Unity Issue Tracker - CPU-PLM On-Demand Baking leaks memory on Linux

Fixed

Fixed in 2023.2.0a17

Votes

0

Found in

2023.1.0a18

2023.2.0a1

Issue ID

UUM-19081

Regression

Yes

CPU-PLM On-Demand Baking leaks memory on Linux

Nov 11, 2022

Memory leaks when baking many times.

Repro:
* Open Tests\EditModeAndPlayModeTests\GI\LightBaker
* Open the Test Runner
* Bake all tests
* Observe memory allocation for the Unity process increases

{noformat}
Important
Re-enable LightBaker, ProgressiveLightmapper, and Performance tests when you fix this. Look for UUM-19081 in the source code.
{noformat}

Info from Pema:

We recently switched the CPU lightmapper to destroy all its state and recreate it on each bake, primarily to avoid leaking state between bakes. This was what introduced the leak. The CPU lightmapper relies on a library called OpenRL - if you haven't heard of it, it's an ancient piece of tech that uses LLVM to JIT 'shaders' into SIMD cpu code. It was basically dead on arrival, but has stuck around in Unity. One thing to note about it is that it is very tedious to rebuild, and doing so involves loading a 10 year old system image into a VM.

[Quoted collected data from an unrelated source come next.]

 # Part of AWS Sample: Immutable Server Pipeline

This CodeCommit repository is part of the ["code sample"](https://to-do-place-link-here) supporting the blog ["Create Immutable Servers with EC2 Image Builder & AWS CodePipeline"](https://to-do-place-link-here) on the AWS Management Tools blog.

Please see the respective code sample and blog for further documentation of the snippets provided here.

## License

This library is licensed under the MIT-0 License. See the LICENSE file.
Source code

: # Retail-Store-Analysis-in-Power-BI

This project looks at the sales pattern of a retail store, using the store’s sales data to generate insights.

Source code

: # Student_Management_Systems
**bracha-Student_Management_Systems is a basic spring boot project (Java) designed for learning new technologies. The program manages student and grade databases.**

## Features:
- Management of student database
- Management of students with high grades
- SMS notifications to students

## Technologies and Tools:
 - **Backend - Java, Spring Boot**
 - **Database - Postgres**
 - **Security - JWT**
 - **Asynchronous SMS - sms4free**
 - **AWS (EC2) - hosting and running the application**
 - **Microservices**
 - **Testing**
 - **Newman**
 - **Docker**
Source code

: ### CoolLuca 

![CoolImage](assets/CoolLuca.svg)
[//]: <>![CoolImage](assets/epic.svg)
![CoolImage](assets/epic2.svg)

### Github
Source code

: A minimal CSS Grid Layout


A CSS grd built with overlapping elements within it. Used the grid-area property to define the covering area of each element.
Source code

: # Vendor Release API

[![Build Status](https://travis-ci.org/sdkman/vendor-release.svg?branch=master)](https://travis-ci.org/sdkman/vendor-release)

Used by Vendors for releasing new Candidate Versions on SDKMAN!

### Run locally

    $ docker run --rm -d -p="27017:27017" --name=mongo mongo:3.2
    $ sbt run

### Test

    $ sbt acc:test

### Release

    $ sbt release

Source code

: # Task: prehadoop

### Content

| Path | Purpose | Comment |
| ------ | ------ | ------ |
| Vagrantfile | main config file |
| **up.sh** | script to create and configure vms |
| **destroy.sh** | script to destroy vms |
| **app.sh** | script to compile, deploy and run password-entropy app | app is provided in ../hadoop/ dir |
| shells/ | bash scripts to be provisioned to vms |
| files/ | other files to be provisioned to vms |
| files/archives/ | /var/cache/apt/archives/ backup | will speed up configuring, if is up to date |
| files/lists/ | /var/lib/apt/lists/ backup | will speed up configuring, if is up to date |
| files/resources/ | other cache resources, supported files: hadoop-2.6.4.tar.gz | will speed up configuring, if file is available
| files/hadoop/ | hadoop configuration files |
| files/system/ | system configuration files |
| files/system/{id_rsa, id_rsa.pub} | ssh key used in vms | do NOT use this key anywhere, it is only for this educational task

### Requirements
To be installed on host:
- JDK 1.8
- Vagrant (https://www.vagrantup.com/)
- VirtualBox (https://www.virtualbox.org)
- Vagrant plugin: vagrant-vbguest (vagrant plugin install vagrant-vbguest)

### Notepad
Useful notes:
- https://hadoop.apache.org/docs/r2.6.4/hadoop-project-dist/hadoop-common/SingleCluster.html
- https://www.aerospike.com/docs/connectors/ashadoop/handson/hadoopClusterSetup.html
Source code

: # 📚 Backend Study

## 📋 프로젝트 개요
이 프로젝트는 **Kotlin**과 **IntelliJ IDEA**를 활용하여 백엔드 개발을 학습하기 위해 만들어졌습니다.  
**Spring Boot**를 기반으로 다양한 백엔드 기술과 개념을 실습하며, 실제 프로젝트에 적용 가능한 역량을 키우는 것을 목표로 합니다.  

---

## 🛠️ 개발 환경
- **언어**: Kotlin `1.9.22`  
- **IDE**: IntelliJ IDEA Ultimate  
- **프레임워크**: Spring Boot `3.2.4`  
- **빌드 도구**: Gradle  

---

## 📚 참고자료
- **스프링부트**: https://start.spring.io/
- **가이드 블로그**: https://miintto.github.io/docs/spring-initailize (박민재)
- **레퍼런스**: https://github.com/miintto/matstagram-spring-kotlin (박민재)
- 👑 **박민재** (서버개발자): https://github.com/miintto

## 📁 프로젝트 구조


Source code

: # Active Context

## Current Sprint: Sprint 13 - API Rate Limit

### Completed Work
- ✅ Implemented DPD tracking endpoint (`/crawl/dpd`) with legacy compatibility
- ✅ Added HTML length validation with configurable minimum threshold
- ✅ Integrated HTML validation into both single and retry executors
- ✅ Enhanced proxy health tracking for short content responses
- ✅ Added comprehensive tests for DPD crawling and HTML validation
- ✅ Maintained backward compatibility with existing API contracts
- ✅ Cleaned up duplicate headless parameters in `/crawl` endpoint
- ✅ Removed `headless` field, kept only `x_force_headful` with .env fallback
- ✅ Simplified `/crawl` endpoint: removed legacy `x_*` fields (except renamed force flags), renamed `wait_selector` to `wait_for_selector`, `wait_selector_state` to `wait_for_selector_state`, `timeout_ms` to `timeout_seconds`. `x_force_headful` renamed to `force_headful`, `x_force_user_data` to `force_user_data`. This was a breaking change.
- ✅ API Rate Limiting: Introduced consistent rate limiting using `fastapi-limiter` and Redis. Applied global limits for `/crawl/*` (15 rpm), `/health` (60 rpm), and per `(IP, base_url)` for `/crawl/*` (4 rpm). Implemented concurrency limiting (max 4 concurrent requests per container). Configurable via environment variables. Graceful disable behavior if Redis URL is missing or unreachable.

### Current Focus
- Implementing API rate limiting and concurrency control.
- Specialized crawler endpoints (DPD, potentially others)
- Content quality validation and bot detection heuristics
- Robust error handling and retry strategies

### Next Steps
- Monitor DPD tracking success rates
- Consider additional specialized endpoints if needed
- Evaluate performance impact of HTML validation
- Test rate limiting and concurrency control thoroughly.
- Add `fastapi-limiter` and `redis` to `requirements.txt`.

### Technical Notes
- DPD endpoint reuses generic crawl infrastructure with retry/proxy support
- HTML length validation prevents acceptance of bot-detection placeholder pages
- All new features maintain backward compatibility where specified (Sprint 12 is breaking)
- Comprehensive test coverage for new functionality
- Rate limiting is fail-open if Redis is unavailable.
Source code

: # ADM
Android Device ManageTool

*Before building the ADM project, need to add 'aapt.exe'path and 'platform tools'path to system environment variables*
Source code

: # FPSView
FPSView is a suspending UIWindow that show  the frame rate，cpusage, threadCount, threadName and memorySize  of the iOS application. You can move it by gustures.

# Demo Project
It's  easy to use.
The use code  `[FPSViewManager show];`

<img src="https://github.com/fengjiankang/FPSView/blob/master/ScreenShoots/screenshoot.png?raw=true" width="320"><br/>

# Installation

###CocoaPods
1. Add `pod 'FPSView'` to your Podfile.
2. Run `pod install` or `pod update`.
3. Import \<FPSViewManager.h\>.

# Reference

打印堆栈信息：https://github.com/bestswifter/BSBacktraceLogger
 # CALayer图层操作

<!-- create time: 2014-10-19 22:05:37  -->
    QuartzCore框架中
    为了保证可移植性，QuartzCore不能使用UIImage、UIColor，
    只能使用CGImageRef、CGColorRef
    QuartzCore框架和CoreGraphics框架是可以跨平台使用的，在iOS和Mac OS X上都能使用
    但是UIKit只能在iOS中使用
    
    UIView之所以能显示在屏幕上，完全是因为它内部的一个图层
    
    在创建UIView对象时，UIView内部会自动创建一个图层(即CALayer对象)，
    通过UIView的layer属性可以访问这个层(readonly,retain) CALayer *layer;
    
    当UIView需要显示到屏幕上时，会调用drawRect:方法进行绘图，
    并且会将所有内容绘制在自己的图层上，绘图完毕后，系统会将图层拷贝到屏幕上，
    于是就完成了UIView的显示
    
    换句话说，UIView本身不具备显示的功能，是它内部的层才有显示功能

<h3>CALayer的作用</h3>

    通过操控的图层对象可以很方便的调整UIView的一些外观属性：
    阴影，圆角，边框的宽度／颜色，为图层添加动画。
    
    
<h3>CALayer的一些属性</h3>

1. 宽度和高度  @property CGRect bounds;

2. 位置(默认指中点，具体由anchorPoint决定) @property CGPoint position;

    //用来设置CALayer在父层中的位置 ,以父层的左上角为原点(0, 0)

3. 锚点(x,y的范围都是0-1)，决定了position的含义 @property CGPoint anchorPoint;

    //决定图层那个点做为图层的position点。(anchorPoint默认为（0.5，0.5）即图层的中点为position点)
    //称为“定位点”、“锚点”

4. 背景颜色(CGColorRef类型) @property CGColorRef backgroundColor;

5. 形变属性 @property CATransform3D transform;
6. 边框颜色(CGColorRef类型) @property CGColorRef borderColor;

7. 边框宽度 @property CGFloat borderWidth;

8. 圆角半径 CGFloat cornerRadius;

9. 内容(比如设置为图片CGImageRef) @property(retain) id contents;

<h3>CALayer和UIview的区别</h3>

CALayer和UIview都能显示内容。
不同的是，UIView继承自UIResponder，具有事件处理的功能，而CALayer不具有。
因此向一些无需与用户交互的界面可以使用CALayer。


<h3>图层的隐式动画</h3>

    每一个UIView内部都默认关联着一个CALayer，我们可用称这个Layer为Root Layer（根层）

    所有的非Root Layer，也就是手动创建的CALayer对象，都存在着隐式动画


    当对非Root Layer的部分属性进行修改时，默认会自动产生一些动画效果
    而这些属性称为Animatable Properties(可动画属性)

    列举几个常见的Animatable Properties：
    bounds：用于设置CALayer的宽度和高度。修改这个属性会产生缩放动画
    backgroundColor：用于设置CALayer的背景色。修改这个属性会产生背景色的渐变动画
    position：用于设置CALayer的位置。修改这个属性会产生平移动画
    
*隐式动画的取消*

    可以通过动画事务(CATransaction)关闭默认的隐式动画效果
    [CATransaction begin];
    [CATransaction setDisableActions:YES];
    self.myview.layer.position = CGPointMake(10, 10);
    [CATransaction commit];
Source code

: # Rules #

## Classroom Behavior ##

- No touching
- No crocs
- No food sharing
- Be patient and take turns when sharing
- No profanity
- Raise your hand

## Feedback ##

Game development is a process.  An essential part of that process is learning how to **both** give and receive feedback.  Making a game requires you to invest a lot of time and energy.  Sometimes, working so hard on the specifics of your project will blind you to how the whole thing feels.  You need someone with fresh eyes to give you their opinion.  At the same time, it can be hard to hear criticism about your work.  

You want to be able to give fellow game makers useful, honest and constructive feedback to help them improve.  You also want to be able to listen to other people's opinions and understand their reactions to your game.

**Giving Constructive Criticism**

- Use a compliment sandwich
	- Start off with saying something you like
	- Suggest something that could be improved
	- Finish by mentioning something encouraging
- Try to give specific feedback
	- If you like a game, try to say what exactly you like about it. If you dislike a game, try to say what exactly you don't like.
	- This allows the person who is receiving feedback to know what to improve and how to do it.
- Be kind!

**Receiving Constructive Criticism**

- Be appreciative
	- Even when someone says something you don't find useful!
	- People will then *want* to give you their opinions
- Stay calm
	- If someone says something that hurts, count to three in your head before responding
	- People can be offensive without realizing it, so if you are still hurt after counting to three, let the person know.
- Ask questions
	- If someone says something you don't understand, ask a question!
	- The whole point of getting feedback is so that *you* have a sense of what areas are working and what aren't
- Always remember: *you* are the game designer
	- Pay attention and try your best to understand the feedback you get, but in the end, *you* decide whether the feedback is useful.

The reason I mention OpenRL is that I've narrowed the leak down to being (probably indirectly) caused by it. Near the start of a bake, we call OpenRLCreateContext on a background thread, and at the end of the bake call OpenRLDestroyContext on that same background thread. If remove all other calls that interact with OpenRL, the leak still happens. If I remove the OpenRLCreateContext call, the leak stops happening. Also, if I move the call to the main thread, it stops leaking as well.

Based on that, one might infer that the leak is caused by calling OpenRLCreateContext on a background thread at all, but this doesn't seem to be the case. In fact, if I move the the call further down the callstack, very close to the main function, it stops leaking, even when running on a background thread! I bisected a bit manually, but it is pretty tricky to do. It seems (?) to me like moving the call to somewhere after initial setup of Mono causes it start leaking.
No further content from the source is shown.